Pembangunan Dermaga Pantai Pink Dinilai Tepat

id DERMAGA PANTAI PINK

Program yang baik dan bagus kok ditolak. Padahal, manfaatnya sangat besar untuk kemajuan pariwisata di wilayah selatan Lombok Timur
Mataram (Antara NTB) - Pembangunan dermaga di Pantai Pink, Kabupaten Lombok Timur, Nusa Tenggara Barat, mendapat dukungan Kelompok Pemuda Sadar Wisata Tanjung Luar karena dinilai sudah tepat dan dapat mendorong peningkatan jumlah kunjungan wisatawan ke daerah itu.

Ketua Kelompok Pemuda Sadar Wisata Tanjung Luar Lalu Muh Dalil, Minggu, mengatakan sebagai pelaku wisata di Pantai Pink diharapkan dermaga tersebut cepat selesai, karena sangat bermanfaat bagi "boatman" dan masyarakat nelayan sekitar.

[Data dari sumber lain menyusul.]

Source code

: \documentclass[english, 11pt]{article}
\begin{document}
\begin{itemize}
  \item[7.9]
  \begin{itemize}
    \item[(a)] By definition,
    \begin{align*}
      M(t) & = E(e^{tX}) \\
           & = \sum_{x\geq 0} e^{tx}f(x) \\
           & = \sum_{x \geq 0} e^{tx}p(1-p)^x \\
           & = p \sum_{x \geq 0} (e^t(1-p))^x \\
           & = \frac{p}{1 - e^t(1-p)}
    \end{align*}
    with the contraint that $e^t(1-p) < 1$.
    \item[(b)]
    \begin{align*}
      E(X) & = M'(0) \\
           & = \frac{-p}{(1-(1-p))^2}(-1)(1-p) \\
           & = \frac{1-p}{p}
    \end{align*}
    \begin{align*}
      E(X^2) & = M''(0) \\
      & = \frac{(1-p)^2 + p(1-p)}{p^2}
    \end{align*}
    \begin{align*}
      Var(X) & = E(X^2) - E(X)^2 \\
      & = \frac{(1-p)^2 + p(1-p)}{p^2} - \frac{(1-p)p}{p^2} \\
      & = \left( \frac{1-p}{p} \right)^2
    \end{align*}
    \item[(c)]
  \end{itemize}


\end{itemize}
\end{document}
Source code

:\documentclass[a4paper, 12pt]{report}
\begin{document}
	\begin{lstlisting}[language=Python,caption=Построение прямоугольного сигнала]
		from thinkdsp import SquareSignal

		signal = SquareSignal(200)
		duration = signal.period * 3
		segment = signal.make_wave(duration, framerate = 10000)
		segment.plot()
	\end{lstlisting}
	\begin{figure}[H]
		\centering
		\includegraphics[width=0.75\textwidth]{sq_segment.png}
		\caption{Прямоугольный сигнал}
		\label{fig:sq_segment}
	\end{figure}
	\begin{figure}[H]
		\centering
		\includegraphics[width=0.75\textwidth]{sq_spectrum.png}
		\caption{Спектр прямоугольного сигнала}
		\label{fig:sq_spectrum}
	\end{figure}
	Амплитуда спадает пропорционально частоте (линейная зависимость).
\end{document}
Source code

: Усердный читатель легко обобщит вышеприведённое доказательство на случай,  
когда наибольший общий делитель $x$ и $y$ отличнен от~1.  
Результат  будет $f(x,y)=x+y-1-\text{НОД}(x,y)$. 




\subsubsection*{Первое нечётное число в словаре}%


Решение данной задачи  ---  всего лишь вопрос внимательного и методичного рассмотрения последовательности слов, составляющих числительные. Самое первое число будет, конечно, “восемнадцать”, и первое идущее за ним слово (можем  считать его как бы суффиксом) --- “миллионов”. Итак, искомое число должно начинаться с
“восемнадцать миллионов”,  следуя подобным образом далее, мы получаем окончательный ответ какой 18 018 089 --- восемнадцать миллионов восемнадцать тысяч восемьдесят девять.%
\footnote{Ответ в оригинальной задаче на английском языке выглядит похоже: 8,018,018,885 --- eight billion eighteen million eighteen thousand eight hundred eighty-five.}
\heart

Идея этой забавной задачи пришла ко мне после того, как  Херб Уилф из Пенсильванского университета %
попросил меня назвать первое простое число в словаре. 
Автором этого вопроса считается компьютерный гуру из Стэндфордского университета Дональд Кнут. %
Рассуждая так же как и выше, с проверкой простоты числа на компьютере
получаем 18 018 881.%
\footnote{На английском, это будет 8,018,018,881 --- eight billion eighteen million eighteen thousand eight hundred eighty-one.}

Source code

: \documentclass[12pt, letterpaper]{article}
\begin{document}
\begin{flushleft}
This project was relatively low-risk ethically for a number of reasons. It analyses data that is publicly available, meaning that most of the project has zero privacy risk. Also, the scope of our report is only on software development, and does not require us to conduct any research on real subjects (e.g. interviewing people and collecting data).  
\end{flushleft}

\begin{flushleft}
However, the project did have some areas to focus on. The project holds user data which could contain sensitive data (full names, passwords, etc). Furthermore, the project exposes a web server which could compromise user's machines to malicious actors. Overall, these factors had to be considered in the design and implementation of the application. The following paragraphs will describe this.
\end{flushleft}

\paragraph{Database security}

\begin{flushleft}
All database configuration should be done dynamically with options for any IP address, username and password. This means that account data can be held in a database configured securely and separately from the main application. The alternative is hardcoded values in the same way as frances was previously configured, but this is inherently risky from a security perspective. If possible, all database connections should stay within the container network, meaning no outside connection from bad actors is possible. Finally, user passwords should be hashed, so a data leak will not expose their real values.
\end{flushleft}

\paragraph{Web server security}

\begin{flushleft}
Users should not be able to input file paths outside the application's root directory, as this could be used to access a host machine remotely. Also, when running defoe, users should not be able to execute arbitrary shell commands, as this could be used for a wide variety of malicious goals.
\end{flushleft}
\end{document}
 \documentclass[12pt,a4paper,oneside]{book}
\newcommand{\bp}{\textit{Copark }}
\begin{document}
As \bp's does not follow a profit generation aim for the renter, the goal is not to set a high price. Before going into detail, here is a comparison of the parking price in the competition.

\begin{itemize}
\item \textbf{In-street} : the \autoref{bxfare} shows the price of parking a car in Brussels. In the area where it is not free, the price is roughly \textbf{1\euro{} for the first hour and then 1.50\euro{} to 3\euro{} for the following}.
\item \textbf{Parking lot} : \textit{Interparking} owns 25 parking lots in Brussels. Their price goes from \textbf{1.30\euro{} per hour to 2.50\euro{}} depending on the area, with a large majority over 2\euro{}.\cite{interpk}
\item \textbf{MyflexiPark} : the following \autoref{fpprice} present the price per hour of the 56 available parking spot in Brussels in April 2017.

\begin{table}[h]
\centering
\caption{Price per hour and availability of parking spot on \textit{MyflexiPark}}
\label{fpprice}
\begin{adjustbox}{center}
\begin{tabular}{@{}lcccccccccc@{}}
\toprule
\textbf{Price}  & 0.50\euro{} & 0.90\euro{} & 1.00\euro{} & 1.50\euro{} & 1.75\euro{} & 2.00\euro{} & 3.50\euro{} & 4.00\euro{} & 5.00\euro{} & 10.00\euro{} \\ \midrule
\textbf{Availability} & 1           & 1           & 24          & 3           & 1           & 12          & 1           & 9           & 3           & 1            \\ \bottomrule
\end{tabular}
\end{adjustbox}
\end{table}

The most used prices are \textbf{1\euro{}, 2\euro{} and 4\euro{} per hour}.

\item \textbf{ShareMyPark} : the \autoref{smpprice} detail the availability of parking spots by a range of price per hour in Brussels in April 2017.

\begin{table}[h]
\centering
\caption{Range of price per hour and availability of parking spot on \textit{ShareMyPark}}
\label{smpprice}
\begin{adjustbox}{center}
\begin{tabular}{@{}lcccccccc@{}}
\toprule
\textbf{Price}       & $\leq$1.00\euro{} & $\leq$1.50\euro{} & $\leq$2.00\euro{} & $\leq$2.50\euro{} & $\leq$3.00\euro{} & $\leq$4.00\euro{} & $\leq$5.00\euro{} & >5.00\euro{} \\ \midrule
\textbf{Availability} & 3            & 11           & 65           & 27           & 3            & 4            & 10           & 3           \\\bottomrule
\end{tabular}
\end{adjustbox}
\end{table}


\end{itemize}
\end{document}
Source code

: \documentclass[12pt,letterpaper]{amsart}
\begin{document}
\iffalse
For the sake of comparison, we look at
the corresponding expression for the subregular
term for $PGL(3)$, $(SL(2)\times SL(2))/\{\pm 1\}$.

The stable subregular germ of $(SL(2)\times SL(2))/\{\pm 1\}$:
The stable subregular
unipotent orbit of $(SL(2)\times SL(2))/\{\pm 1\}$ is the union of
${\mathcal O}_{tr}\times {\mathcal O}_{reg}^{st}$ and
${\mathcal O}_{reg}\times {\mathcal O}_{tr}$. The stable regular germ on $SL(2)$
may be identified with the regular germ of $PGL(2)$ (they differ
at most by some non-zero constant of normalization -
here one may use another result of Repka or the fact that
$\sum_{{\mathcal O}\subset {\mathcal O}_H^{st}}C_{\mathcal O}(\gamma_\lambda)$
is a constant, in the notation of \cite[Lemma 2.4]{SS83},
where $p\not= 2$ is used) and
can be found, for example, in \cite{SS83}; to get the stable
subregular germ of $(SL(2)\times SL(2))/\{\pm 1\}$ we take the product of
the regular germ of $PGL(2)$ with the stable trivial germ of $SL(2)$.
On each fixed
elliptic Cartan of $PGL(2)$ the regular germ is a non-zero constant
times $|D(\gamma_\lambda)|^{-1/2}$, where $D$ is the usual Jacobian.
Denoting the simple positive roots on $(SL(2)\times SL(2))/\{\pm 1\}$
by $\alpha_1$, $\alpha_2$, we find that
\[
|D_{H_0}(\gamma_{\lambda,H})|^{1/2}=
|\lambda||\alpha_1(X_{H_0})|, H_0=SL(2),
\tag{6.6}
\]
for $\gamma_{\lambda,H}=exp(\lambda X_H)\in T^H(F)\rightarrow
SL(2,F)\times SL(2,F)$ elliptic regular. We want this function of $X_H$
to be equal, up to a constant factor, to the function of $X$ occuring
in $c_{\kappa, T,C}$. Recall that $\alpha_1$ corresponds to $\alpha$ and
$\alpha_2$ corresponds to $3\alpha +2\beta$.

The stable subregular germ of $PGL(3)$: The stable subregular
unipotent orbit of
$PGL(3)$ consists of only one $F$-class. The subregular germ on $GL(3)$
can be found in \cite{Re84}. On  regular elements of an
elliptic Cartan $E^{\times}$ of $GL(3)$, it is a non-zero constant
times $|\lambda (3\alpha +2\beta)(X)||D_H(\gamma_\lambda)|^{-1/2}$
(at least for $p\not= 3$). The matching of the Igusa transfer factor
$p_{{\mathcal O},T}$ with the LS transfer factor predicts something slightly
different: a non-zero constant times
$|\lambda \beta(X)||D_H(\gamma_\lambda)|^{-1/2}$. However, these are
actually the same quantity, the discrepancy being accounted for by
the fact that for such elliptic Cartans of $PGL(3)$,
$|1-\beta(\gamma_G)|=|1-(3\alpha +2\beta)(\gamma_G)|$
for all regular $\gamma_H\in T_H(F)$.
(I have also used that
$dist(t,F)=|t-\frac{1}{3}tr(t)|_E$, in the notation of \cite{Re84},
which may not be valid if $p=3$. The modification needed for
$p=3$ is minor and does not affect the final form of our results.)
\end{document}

Sebab, pada saat air surut, mereka kesulitan membawa tamu atau wisatawan sampai ke tepi pantai karena terhalang oleh batu dan karang laut.

"Terpaksa kami turun dan mendorong sampan kami ke darat bersama wisatawan. Bahkan, tak jarang tamu yang ikut mendorong atau turun terpeleset di atas batu dan jatuh menimpa karang," katanya.

Diakuinya, bahwa pembangunan dermaga sandar ini atas usulan masyarakat agar dibangun di Tanjung Luar, tapi tidak terlaksana.

"Info yang kami dapatkan saat itu bahwa areal ini milik Dinas Perikanan dan Kelautan NTB," ujarnya.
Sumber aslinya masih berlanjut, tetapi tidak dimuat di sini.